Start of Block
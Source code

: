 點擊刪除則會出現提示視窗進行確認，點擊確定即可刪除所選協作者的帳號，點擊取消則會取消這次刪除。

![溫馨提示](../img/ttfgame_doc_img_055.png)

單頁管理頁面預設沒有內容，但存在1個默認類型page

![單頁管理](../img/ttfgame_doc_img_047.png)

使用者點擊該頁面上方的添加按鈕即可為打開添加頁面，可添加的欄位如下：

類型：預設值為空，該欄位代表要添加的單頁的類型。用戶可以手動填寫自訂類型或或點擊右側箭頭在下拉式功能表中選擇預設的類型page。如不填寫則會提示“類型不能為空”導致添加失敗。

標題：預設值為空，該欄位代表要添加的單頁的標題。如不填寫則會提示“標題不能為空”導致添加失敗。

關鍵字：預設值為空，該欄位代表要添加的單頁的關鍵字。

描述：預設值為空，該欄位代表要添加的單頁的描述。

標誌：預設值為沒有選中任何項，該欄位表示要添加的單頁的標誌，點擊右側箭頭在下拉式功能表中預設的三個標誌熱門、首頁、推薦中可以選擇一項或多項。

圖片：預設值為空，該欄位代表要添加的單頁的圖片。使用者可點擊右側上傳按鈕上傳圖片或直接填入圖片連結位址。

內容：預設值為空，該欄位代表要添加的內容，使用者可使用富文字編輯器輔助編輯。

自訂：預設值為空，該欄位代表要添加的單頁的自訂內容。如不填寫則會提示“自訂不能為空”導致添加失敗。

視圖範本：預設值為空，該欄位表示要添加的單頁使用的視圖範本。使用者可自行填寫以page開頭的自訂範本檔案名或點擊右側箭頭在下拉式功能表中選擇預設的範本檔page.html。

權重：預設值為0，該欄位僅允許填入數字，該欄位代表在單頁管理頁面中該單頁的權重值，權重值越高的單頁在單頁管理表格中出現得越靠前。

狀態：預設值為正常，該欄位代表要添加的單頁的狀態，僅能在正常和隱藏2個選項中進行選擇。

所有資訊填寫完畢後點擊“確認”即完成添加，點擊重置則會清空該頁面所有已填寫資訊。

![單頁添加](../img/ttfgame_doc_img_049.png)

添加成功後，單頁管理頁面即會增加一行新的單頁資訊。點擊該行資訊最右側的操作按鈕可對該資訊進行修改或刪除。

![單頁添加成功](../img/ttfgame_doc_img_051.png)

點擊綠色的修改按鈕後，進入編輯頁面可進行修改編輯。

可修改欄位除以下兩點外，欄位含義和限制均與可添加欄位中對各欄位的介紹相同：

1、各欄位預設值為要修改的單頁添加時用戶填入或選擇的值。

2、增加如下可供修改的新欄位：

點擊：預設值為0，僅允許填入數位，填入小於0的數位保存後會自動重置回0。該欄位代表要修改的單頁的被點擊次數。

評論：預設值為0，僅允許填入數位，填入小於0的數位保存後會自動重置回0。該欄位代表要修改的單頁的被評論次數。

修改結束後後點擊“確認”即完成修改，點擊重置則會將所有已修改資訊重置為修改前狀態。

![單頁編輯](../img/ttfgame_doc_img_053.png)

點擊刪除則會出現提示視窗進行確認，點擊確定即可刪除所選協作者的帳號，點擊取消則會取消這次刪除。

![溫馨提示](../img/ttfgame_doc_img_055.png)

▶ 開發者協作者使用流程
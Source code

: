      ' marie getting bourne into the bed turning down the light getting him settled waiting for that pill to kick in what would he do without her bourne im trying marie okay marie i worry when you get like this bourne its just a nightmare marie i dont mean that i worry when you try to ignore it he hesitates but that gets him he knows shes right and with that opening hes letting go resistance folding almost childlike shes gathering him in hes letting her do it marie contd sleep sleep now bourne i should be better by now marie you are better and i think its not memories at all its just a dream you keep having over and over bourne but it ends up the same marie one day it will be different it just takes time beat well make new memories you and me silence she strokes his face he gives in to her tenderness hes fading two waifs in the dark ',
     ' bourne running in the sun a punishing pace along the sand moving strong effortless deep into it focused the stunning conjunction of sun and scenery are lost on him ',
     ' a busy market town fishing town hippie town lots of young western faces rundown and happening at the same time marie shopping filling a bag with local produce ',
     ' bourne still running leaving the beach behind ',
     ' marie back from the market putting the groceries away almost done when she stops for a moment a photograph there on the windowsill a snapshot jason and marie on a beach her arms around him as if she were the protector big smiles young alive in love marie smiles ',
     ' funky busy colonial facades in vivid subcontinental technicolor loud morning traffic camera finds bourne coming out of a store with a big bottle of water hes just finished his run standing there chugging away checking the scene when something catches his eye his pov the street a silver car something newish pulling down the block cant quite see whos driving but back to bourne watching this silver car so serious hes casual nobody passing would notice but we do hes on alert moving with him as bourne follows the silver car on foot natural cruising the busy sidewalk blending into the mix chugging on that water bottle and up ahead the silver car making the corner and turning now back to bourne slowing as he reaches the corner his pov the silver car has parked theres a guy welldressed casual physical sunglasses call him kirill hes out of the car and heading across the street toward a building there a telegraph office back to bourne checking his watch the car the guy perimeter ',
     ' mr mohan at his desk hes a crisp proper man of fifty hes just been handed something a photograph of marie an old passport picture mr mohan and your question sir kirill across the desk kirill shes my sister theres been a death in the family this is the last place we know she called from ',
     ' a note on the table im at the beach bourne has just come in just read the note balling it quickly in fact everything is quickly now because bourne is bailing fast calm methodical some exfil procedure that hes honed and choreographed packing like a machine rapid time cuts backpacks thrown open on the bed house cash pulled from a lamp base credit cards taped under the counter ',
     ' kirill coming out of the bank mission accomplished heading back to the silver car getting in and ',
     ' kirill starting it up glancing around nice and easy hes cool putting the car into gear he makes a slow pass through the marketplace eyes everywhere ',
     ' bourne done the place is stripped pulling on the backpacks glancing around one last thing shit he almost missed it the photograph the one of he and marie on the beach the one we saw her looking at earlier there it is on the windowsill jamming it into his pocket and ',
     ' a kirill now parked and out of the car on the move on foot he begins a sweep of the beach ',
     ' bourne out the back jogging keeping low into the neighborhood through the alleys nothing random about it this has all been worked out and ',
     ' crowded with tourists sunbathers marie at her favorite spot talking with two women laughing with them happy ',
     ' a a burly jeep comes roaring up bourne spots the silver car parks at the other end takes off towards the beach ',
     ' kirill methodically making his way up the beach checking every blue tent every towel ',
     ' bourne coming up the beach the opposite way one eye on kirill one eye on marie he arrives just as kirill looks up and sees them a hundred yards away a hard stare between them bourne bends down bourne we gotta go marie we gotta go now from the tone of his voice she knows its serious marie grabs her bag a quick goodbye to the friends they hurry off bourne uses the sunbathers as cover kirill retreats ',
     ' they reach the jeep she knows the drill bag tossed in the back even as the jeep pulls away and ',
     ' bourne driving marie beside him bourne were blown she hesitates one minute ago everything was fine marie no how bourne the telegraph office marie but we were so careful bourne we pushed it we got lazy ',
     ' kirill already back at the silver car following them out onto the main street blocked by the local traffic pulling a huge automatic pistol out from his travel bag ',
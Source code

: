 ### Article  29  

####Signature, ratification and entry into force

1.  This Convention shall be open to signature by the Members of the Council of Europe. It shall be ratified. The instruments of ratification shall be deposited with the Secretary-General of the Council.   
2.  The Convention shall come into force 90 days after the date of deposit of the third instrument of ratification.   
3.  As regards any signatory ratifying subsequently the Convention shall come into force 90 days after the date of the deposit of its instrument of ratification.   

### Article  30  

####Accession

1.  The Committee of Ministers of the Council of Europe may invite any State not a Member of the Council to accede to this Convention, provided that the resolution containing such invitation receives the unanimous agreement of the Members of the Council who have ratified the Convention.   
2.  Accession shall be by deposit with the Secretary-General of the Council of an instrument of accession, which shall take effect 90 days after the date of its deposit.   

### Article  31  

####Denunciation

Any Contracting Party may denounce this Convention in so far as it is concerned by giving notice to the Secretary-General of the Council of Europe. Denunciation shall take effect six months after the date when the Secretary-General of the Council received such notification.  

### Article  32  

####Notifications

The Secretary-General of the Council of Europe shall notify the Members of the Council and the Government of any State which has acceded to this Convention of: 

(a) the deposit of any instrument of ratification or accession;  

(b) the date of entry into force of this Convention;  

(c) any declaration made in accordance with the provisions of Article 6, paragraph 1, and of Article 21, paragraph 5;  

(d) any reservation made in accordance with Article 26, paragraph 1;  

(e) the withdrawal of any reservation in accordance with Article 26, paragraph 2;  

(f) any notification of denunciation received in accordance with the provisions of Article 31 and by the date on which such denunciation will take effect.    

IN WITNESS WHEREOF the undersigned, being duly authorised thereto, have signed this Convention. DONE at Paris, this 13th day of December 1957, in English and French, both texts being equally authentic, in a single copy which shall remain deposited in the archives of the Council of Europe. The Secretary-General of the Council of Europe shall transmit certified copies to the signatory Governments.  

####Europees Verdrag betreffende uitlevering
End of Block
▶ **WORK REQUEST**:
Transcribe the lines above between the line holding "bourne still running" and the line holding "marie back from", inclusive, exactly as they stand and with nothing added.

▶ **ANSWER**:
     ' bourne still running leaving the beach behind ',
     ' marie back from the market putting the groceries away almost done when she stops for a moment a photograph there on the windowsill a snapshot jason and marie on a beach her arms around him as if she were the protector big smiles young alive in love marie smiles ',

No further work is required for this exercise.